Data and Map Methods
Updating the HDMT

The first version of the HDMT website was launched in March 2007. To date, the web-based version of the HDMT has undergone a number of revisions to improve its applicability and specificity. Among these edits has been at attempt to update indicator data to be as current as possible. Because of the large number of indicators within the HDMT website, however, it is not always possible to include the most currently available data.

SFDPH staff is committed to one annual mass update to the HDMT website, primarily focusing on revising indicators, data and development targets. This update generally occurs after a large application of the HDMT is completed, as plan/project evaluations often highlight aspects of the HDMT that can be improved. Major re-organizations to the website also occur during this "update" period. Throughout the year, however, indicators that do not have data associated with them may be updated outside of the annual update. In addition, the policies and design strategies, research citations, and established standards referenced throughout the HDMT are updated at all times throughout the year.

The majority of HDMT indicators that use U.S. Census data rely on data from the 2000 Census, obtained from the GeoLytics® CensusCD® Neighborhood Change Database (NCDB) 1970-2000. In Spring 2008, some HDMT indicators using Census-based population and household denominator data were updated with new 2007 data released by Applied Geographic Solutions (AGS) in an attempt to reflect the changing population demographics of San Francisco. Unfortunately, AGS does not provide updated estimates for all Census variables used in the HDMT. As a result, HDMT indicators are based on a combination of both 2000 and 2007 data, as noted on the individual indicator pages.
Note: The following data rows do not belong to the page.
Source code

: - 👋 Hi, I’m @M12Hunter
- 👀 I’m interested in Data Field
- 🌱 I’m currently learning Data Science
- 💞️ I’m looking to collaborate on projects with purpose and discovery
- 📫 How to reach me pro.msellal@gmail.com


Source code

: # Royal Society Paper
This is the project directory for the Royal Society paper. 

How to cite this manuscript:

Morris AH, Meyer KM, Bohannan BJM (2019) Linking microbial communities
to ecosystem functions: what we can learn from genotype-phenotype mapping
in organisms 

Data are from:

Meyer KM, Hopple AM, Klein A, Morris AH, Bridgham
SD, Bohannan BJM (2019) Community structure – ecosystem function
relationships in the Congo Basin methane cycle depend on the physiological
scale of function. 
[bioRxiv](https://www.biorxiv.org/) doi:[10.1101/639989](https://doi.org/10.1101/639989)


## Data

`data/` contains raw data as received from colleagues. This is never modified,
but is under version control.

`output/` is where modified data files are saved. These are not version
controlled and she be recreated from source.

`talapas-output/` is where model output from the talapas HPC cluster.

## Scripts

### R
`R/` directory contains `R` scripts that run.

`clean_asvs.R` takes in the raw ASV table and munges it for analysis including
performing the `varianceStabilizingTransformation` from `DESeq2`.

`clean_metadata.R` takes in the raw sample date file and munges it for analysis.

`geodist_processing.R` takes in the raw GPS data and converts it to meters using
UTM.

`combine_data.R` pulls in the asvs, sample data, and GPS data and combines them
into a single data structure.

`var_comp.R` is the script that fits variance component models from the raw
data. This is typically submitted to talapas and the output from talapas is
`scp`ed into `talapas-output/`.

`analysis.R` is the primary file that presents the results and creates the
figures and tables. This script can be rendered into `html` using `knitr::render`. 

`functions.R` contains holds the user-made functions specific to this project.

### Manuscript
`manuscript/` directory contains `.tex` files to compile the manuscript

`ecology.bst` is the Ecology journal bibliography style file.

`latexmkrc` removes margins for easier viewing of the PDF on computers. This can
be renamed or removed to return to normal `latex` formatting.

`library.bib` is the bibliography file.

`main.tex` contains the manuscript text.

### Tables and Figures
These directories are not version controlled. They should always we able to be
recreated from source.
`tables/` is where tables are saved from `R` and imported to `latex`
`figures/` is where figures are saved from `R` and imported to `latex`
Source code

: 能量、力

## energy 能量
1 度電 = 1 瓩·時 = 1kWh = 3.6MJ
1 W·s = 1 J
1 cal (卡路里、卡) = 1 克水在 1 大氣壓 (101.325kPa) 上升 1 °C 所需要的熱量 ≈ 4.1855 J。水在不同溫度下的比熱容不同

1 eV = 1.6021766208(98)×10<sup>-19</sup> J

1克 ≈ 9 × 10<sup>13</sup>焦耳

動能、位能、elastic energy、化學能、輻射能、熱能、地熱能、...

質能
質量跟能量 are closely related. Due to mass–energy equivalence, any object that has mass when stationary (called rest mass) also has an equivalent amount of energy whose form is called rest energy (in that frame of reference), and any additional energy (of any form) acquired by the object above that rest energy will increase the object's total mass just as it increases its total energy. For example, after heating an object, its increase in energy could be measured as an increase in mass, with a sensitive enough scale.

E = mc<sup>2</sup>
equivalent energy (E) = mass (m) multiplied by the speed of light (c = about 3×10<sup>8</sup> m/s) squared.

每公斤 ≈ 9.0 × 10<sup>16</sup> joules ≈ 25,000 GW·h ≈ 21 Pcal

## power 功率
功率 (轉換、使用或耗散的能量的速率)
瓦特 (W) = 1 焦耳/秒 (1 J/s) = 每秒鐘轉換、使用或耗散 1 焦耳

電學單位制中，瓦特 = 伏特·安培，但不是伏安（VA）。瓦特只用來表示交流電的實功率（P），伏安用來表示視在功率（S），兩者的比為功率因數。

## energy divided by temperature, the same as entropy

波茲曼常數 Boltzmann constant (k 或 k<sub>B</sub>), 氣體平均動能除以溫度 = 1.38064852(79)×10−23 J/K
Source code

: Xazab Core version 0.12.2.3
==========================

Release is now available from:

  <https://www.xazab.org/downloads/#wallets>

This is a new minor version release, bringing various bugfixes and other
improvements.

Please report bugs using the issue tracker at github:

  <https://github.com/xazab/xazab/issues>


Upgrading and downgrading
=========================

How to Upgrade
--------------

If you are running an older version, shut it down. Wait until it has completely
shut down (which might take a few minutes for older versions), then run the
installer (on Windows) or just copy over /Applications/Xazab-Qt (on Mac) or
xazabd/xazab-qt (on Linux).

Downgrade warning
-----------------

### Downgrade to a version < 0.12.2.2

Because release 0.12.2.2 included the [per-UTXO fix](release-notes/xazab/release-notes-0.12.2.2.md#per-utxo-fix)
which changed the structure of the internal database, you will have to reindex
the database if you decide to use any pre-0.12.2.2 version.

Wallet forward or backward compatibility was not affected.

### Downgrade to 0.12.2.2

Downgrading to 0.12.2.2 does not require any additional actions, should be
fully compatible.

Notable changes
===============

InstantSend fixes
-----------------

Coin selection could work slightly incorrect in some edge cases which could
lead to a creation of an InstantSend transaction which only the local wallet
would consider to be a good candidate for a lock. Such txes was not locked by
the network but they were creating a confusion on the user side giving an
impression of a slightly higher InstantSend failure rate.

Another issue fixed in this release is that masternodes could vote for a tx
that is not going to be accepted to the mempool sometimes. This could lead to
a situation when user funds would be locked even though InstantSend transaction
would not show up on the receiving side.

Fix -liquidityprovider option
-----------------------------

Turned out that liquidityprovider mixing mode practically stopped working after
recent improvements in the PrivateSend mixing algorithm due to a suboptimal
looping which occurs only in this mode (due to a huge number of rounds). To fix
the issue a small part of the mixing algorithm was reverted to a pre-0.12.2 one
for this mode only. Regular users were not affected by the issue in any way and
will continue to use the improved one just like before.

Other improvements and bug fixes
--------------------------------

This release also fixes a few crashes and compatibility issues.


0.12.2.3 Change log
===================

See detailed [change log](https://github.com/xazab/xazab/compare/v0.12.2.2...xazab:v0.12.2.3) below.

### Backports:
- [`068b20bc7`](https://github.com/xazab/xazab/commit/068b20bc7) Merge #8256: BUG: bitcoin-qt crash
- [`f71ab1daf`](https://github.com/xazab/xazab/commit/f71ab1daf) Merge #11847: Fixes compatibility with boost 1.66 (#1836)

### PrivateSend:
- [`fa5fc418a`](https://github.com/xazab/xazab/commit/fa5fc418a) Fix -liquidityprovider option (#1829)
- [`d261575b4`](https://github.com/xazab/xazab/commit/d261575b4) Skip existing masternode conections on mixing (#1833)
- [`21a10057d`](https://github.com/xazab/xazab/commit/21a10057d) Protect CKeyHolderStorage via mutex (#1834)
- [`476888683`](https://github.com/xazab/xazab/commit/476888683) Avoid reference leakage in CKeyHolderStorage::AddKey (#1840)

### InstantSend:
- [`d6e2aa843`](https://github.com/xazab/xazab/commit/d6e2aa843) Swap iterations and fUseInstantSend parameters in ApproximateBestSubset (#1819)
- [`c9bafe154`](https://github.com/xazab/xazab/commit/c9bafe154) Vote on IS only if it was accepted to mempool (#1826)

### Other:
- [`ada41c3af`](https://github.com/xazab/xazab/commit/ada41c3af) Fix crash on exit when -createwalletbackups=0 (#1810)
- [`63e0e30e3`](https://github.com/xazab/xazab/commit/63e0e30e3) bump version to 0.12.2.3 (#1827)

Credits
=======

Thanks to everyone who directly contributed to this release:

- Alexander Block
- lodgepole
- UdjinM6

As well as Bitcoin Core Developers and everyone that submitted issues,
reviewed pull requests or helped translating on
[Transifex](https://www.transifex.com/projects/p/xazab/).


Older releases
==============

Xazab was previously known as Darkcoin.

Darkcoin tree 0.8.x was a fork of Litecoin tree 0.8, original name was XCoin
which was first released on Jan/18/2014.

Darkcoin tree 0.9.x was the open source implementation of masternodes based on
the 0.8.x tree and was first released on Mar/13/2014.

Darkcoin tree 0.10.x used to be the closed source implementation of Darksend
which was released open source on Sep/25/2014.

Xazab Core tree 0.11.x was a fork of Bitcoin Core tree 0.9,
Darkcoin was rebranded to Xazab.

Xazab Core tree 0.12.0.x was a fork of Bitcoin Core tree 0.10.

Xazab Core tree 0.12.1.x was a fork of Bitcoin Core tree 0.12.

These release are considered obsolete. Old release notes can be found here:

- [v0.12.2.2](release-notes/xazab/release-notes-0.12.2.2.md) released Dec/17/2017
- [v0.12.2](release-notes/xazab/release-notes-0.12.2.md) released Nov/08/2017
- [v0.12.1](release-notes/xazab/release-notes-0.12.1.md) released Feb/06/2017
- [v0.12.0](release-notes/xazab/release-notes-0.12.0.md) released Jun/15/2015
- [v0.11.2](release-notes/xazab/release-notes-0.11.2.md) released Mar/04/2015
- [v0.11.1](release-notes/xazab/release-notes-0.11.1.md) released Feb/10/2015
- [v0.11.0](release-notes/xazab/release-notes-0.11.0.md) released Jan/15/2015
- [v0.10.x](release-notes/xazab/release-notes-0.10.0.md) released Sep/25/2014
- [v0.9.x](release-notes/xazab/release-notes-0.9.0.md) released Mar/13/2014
SFDPH staff anticipates updating indicators using revised Census-based estimates every three years.

2000 Census data notes: According to the NCDB Data Users Guide, "The Neighborhood Change Database (NCDB) contains social, demographic, economic, and housing data on census tracts in the United States for 1970, 1980, 1990, and 2000. Data in the NCDB are based on information gathered by the U.S. Bureau of the Census in its decennial censuses. The Bureau makes census tract data available to the public in both printed and machine-readable formats, but these products generally force users to focus on one tract and one characteristic at a time. By compiling data on all census tracts into one data file, the NCDB allows users to simultaneously analyze numerous (or all) tracts on a host of dimensions." (page 1-1)

"The basic geographical unit of observation in the NCDB is the census tract. Census tracts are locally determined geographic units, ranging in size from 2,500 to 8,000 persons. Tracts are meant to approximate "neighborhoods" by capturing a group of residents with similar population characteristics, economic status, and living conditions. Tracts can be used by themselves as units of analysis or as the building blocks to create larger neighborhood areas." (page 2-1)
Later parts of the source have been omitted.